Each line in the entries below that holds the word "verification" belongs in the answer.

- **Pictures paired with source code**:

◇ ◇ ◇ ◇ ◇

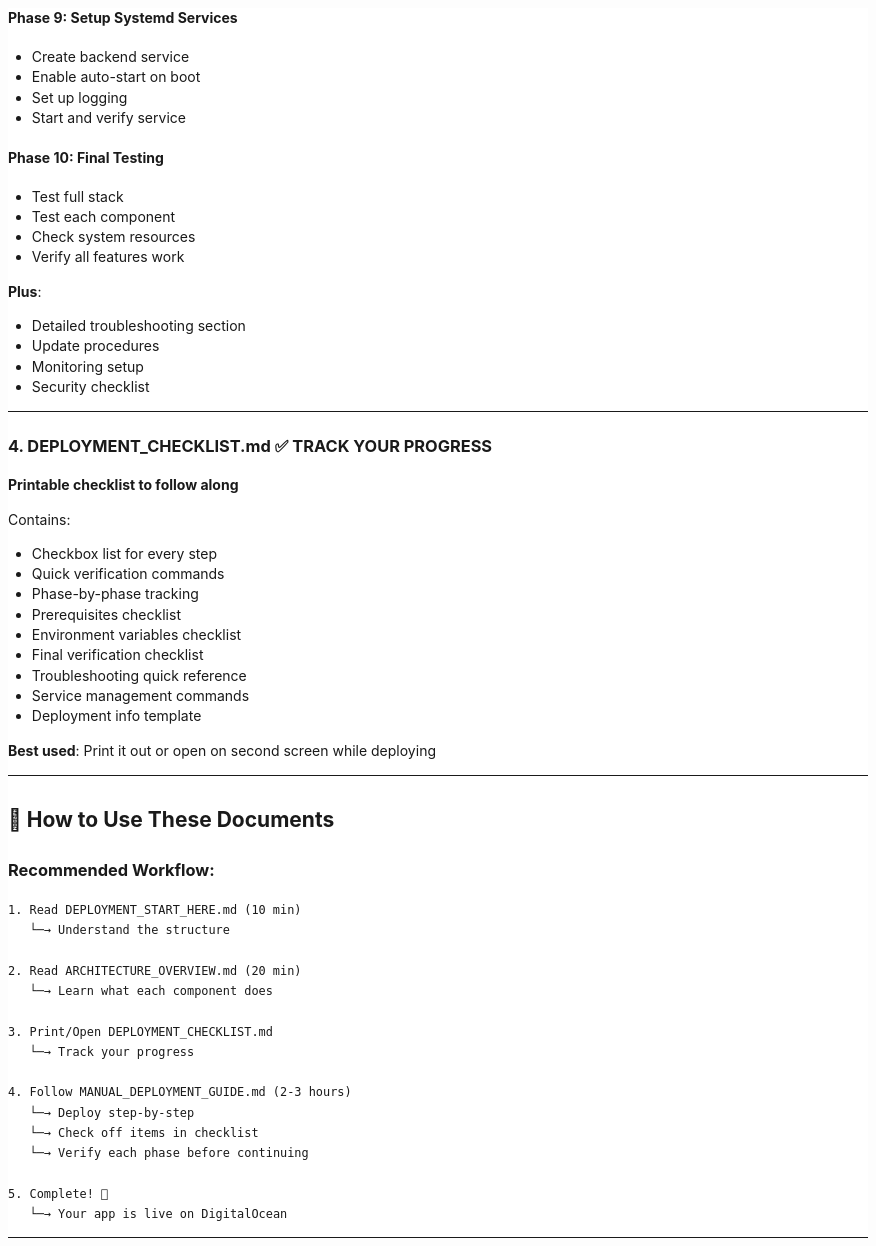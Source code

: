 #### Phase 9: Setup Systemd Services
- Create backend service
- Enable auto-start on boot
- Set up logging
- Start and verify service

#### Phase 10: Final Testing
- Test full stack
- Test each component
- Check system resources
- Verify all features work

**Plus**:
- Detailed troubleshooting section
- Update procedures
- Monitoring setup
- Security checklist

---

### 4. **DEPLOYMENT_CHECKLIST.md** ✅ TRACK YOUR PROGRESS
**Printable checklist to follow along**

Contains:
- Checkbox list for every step
- Quick verification commands
- Phase-by-phase tracking
- Prerequisites checklist
- Environment variables checklist
- Final verification checklist
- Troubleshooting quick reference
- Service management commands
- Deployment info template

**Best used**: Print it out or open on second screen while deploying

---

## 🎯 How to Use These Documents

### Recommended Workflow:

```
1. Read DEPLOYMENT_START_HERE.md (10 min)
   └─→ Understand the structure

2. Read ARCHITECTURE_OVERVIEW.md (20 min)
   └─→ Learn what each component does

3. Print/Open DEPLOYMENT_CHECKLIST.md
   └─→ Track your progress

4. Follow MANUAL_DEPLOYMENT_GUIDE.md (2-3 hours)
   └─→ Deploy step-by-step
   └─→ Check off items in checklist
   └─→ Verify each phase before continuing

5. Complete! 🎉
   └─→ Your app is live on DigitalOcean
```

---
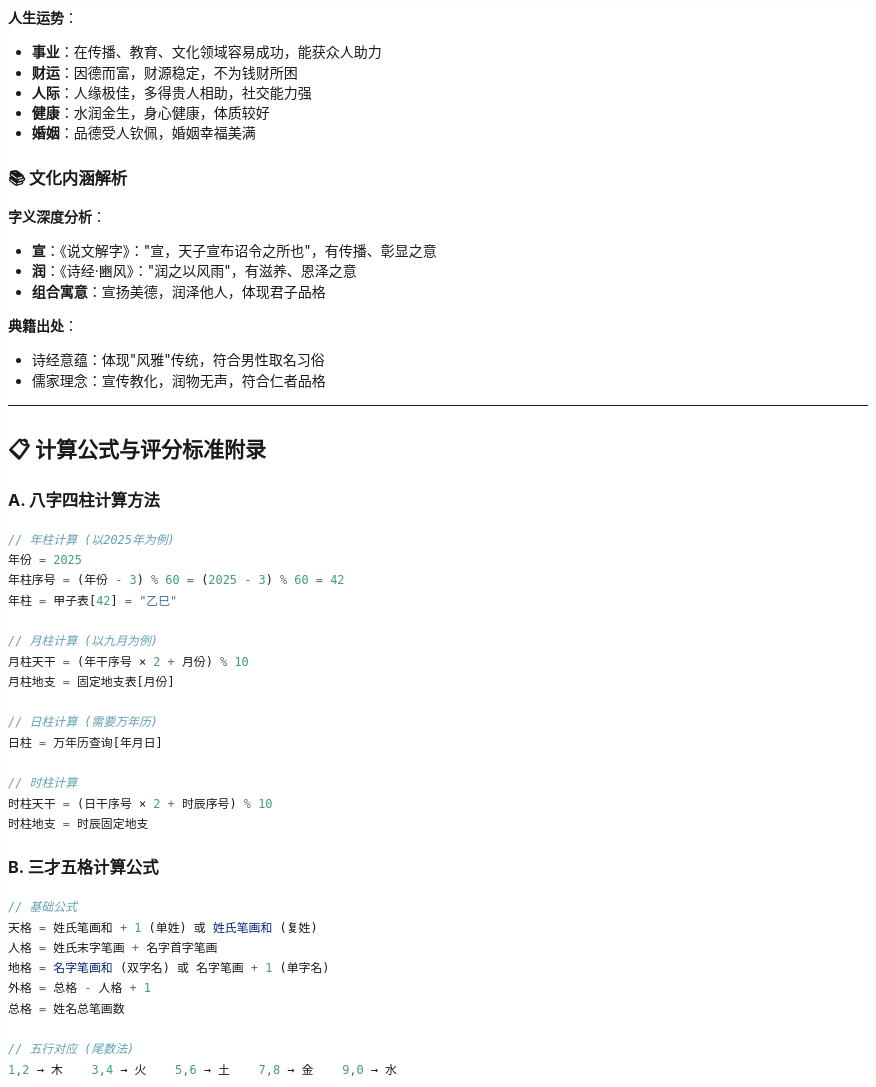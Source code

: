 **人生运势**：
- **事业**：在传播、教育、文化领域容易成功，能获众人助力
- **财运**：因德而富，财源稳定，不为钱财所困
- **人际**：人缘极佳，多得贵人相助，社交能力强
- **健康**：水润金生，身心健康，体质较好
- **婚姻**：品德受人钦佩，婚姻幸福美满

### 📚 文化内涵解析

**字义深度分析**：
- **宣**：《说文解字》："宣，天子宣布诏令之所也"，有传播、彰显之意
- **润**：《诗经·豳风》："润之以风雨"，有滋养、恩泽之意
- **组合寓意**：宣扬美德，润泽他人，体现君子品格

**典籍出处**：
- 诗经意蕴：体现"风雅"传统，符合男性取名习俗
- 儒家理念：宣传教化，润物无声，符合仁者品格

---

## 📋 计算公式与评分标准附录

### A. 八字四柱计算方法

```typescript
// 年柱计算 (以2025年为例)
年份 = 2025
年柱序号 = (年份 - 3) % 60 = (2025 - 3) % 60 = 42
年柱 = 甲子表[42] = "乙巳"

// 月柱计算 (以九月为例)  
月柱天干 = (年干序号 × 2 + 月份) % 10
月柱地支 = 固定地支表[月份]

// 日柱计算 (需要万年历)
日柱 = 万年历查询[年月日]

// 时柱计算
时柱天干 = (日干序号 × 2 + 时辰序号) % 10
时柱地支 = 时辰固定地支
```

### B. 三才五格计算公式

```typescript
// 基础公式
天格 = 姓氏笔画和 + 1 (单姓) 或 姓氏笔画和 (复姓)
人格 = 姓氏末字笔画 + 名字首字笔画
地格 = 名字笔画和 (双字名) 或 名字笔画 + 1 (单字名)
外格 = 总格 - 人格 + 1
总格 = 姓名总笔画数

// 五行对应 (尾数法)
1,2 → 木    3,4 → 火    5,6 → 土    7,8 → 金    9,0 → 水
```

◇ ◇ ◇ ◇ ◇

- **ANSWER SECTION**:
- Quick verification commands
- Final verification checklist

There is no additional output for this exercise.